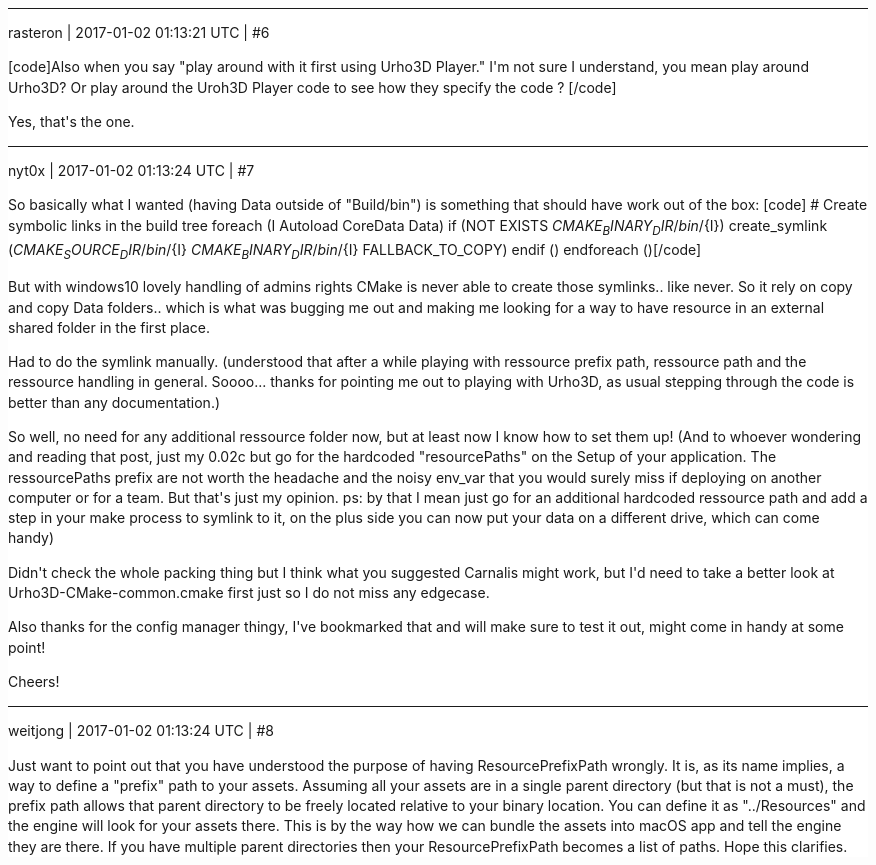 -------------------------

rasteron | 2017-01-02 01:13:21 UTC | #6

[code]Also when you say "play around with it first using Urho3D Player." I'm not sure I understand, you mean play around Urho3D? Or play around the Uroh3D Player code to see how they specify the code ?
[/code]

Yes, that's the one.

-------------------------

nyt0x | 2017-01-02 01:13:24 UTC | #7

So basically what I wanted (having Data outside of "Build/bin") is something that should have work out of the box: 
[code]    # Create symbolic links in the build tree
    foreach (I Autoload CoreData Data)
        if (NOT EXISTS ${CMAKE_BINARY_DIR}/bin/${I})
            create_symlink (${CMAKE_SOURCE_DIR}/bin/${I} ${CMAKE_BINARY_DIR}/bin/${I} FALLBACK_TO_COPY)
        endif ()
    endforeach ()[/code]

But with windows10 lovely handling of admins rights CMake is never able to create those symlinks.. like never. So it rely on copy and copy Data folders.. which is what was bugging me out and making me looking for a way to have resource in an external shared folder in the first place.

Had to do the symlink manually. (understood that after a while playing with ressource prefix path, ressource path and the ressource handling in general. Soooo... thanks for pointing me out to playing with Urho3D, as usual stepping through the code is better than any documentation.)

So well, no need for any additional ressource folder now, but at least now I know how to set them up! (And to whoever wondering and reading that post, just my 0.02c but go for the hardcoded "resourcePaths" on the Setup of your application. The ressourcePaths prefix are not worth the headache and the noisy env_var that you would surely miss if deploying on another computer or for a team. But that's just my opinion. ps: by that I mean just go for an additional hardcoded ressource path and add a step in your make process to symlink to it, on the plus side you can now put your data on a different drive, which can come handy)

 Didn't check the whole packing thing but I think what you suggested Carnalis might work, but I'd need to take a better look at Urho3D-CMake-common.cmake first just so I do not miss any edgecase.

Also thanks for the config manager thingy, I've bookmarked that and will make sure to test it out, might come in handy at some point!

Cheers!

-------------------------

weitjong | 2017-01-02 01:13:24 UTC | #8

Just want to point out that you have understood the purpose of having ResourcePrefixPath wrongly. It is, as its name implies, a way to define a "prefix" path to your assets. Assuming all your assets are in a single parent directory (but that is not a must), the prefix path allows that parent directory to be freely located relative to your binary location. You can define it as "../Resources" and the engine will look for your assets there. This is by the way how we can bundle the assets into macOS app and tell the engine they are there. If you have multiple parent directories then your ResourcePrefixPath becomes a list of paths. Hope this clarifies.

==

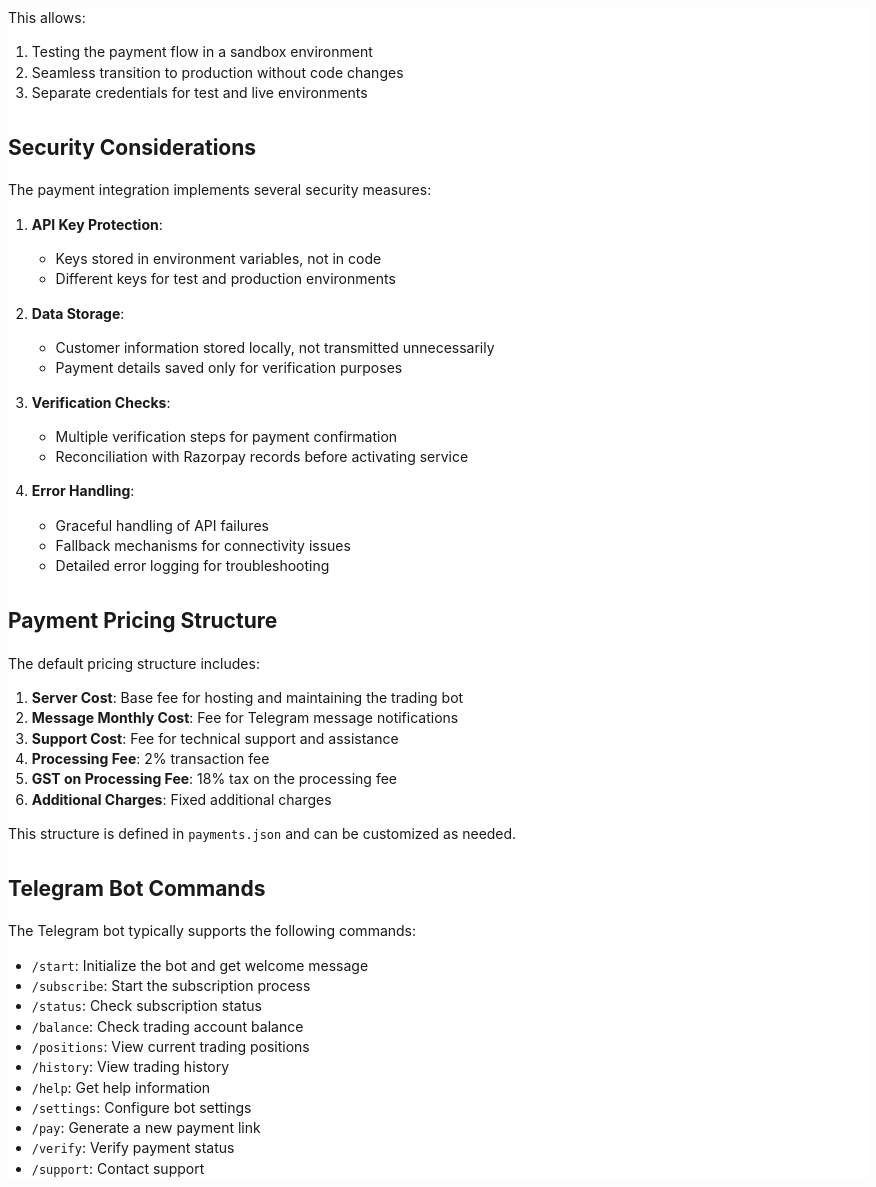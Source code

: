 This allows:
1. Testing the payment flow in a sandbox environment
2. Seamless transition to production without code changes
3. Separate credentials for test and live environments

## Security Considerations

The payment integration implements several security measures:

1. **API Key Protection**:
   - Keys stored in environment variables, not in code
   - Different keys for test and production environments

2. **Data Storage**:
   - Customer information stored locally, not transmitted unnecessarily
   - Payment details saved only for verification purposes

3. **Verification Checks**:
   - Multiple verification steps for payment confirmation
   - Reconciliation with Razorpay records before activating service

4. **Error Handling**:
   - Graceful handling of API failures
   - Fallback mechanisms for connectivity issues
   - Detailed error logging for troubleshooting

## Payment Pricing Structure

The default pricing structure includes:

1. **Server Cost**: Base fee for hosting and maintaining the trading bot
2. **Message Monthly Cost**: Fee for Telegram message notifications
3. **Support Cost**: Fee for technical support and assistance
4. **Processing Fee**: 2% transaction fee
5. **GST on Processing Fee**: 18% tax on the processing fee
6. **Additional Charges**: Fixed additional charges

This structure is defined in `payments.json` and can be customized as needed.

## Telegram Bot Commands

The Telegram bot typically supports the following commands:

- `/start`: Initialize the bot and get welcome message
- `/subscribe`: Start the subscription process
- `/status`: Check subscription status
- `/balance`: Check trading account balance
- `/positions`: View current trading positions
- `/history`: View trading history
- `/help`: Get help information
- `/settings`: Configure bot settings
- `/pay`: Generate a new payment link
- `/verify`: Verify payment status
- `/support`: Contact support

## Requirement
Repeat exactly the lines of the listing above, from the one with "So basically what" down to the one with "if (NOT EXISTS"; both of those lines belong in the range.

## Result for this task
So basically what I wanted (having Data outside of "Build/bin") is something that should have work out of the box: 
[code]    # Create symbolic links in the build tree
    foreach (I Autoload CoreData Data)
        if (NOT EXISTS ${CMAKE_BINARY_DIR}/bin/${I})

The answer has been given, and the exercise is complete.